2013-11-29 11:54, Philip Taylor wrote:

> Michael[tm] Smith wrote:
>
>> The validator's correct. The values of the "data" attributes of your
>> <object> elements contain literal newlines. Valid URLs aren't allowed to
>> contain literal newlines. So to make them valid URLs you need make each
>> of your "data" attribute values a single line, without the line breaks.
>
> The value of the data attributes in the example under discussion is a
> data URI encoded in base64.  According to Wikipedia [1],
>
>  "data URIs encoded with base64 may contain whitespace for readability."
>
> Is Wikipedia therefore incorrect in its assertion ?

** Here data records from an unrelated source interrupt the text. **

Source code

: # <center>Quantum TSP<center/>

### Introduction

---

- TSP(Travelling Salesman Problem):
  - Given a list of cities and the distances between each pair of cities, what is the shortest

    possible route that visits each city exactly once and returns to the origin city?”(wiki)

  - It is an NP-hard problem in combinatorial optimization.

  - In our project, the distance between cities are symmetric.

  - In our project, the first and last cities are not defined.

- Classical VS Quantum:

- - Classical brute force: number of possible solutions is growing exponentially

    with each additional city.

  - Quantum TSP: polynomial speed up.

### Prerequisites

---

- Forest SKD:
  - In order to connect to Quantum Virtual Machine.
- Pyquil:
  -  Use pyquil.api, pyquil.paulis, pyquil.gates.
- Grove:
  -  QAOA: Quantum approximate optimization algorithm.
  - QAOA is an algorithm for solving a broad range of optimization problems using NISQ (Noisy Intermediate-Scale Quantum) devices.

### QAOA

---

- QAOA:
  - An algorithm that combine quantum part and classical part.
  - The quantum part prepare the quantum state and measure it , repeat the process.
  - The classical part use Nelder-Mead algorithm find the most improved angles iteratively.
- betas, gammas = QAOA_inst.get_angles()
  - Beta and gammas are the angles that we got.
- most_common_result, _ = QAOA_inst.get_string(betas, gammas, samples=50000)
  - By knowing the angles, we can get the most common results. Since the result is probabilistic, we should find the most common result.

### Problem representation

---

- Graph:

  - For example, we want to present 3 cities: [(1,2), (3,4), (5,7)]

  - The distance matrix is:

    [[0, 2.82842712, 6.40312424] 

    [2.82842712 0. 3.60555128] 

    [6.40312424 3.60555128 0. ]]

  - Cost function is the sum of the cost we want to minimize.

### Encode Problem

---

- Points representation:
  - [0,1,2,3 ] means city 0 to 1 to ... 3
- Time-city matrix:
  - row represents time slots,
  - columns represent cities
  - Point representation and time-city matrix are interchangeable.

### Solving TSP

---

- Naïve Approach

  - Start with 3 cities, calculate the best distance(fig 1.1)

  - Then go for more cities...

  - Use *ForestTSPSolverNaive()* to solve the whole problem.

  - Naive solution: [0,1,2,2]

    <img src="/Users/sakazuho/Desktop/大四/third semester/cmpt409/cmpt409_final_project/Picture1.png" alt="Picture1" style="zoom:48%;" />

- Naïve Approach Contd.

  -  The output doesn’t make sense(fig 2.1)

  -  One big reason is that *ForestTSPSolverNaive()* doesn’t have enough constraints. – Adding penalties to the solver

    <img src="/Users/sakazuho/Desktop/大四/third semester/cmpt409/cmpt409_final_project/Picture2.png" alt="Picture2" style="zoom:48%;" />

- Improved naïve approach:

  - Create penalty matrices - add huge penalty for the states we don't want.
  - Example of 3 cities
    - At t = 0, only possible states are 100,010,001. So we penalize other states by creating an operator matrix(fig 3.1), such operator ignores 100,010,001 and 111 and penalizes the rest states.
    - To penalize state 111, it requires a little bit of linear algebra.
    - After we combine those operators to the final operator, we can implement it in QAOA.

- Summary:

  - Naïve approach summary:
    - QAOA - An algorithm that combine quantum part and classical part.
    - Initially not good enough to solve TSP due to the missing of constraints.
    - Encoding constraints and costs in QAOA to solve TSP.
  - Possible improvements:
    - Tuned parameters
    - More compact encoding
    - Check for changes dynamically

It seems that the assertion is true as regards to browser behavior in 
popular browsers, strangely enough. A data: URL divided into several 
lines works OK. Internally, in the DOM, line breaks are stripped off. 
This also applies to normal URLs; the following works:

<a href="http://www.w3.
org">W3C</a>

So this isn't about data: URLs or about Base64, in which a line break is 
more or less an open issue, see
https://tools.ietf.org/html/rfc4648#section-3.1

I cannot find any justification for stripping line breaks in the specs. 
Attribute value parsing rules say nothing of the kind, and in general, 
line breaks in attribute values in HTML source are present in the DOM.

But I can see practical reasons to this. It's probably useful error 
recovery. And it could be turned to a simple rule: in an attribute value 
declared to be a URL (or "valid non-empty URL potentially surrounded by 
space" in the HTML5 spec jargon), removing line breaks is OK since URLs 
must not contain line breaks.

It's a bit different with spaces. They get inserted into the DOM, as 
such in a data: URL, but %-encoded as %20 in an http: URL. And in a 
data: URL, they seem to get ignored. I can't find a formal justification 
to this, but in practical terms, it might be regarded as useful error 
recovery.

Yucca

Received on Friday, 29 November 2013 11:48:47 UTC